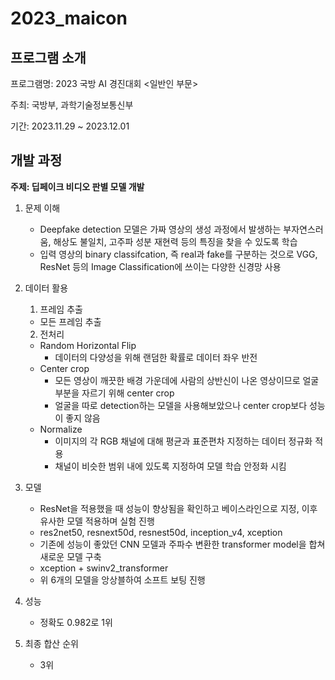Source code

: # 2023_maicon
## 프로그램 소개

프로그램명: 2023 국방 AI 경진대회 <일반인 부문>

주최: 국방부, 과학기술정보통신부

기간: 2023.11.29 ~ 2023.12.01

## 개발 과정

**주제: 딥페이크 비디오 판별 모델 개발**

1. 문제 이해
    - Deepfake detection 모델은 가짜 영상의 생성 과정에서 발생하는 부자연스러움, 해상도 불일치, 고주파 성분 재현력 등의 특징을 찾을 수 있도록 학습
    - 입력 영상의 binary classifcation, 즉 real과 fake를 구분하는 것으로 VGG, ResNet 등의 Image Classification에 쓰이는 다양한 신경망 사용
2. 데이터 활용
    
    1) 프레임 추출
    
    - 모든 프레임 추출
    
    2) 전처리
    
    - Random Horizontal Flip
        - 데이터의 다양성을 위해 랜덤한 확률로 데이터 좌우 반전
    - Center crop
        - 모든 영상이 깨끗한 배경 가운데에 사람의 상반신이 나온 영상이므로 얼굴 부분을 자르기 위해 center crop
        - 얼굴을 따로 detection하는 모델을 사용해보았으나 center crop보다 성능이 좋지 않음
    - Normalize
        - 이미지의 각 RGB 채널에 대해 평균과 표준편차 지정하는 데이터 정규화 적용
        - 채널이 비슷한 범위 내에 있도록 지정하여 모델 학습 안정화 시킴
3. 모델
    - ResNet을 적용했을 때 성능이 향상됨을 확인하고 베이스라인으로 지정, 이후 유사한 모델 적용하며 실험 진행
    - res2net50, resnext50d, resnest50d, inception_v4, xception
    - 기존에 성능이 좋았던 CNN 모델과 주파수 변환한 transformer model을 합쳐 새로운 모델 구축
    - xception + swinv2_transformer
    - 위 6개의 모델을 앙상블하여 소프트 보팅 진행
4. 성능
    - 정확도 0.982로 1위
5. 최종 합산 순위
    - 3위

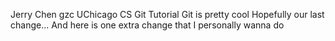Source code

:Jerry Chen gzc
UChicago CS Git Tutorial
Git is pretty cool
Hopefully our last change...
And here is one extra change that I personally wanna do
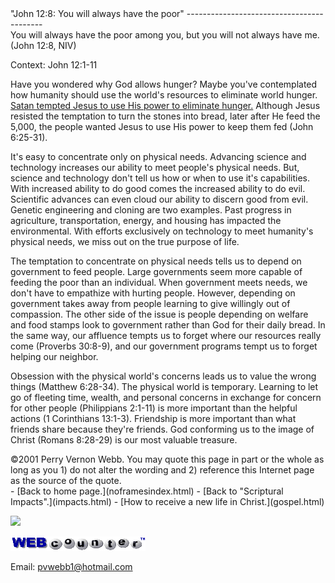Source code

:  <head> <title>(PVW) John 12:8: "You will always have the poor"</title> <meta content="IE=9" http-equiv="X-UA-Compatible"></meta> <link href="css/page_style.css" rel="stylesheet" type="text/css"></link> </head><body><div class="page_style">"John 12:8: You will always have the poor"
------------------------------------------

<div class="p">You will always have the poor among you, but you will not always have me. (John 12:8, NIV)

 Context: John 12:1-11</div>Have you wondered why God allows hunger? Maybe you've contemplated how humanity should use the world's resources to eliminate world hunger. [Satan tempted Jesus to use His power to eliminate hunger.](temptation.html) Although Jesus resisted the temptation to turn the stones into bread, later after He feed the 5,000, the people wanted Jesus to use His power to keep them fed (John 6:25-31).

It's easy to concentrate only on physical needs. Advancing science and technology increases our ability to meet people's physical needs. But, science and technology don't tell us how or when to use it's capabilities. With increased ability to do good comes the increased ability to do evil. Scientific advances can even cloud our ability to discern good from evil. Genetic engineering and cloning are two examples. Past progress in agriculture, transportation, energy, and housing has impacted the environmental. With efforts exclusively on technology to meet humanity's physical needs, we miss out on the true purpose of life.

The temptation to concentrate on physical needs tells us to depend on government to feed people. Large governments seem more capable of feeding the poor than an individual. When government meets needs, we don't have to empathize with hurting people. However, depending on government takes away from people learning to give willingly out of compassion. The other side of the issue is people depending on welfare and food stamps look to government rather than God for their daily bread. In the same way, our affluence tempts us to forget where our resources really come (Proverbs 30:8-9), and our government programs tempt us to forget helping our neighbor.

Obsession with the physical world's concerns leads us to value the wrong things (Matthew 6:28-34). The physical world is temporary. Learning to let go of fleeting time, wealth, and personal concerns in exchange for concern for other people (Philippians 2:1-11) is more important than the helpful actions (1 Corinthians 13:1-3). Friendship is more important than what friends share because they're friends. God conforming us to the image of Christ (Romans 8:28-29) is our most valuable treasure.

<div class="copy">©2001 Perry Vernon Webb. You may quote this page in part or the whole as long as you   
 1) do not alter the wording and   
 2) reference this Internet page as the source of the quote.</div>  </div>- [Back to home page.](noframesindex.html)
- [Back to "Scriptural Impacts".](impacts.html)
- [How to receive a new life in Christ.](gospel.html)
 
![](http://counter.digits.com/wc/-d/4/pvwebb)

[![digits](images/wc-03.gif)](http://www.digits.com/)

Email: [pvwebb1@hotmail.com](mailto:pvwebb1@hotmail.com)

• _EXERCISE_
Write down how many lines in the data contain "html". Add nothing else.

• _TASK OUTPUT_
4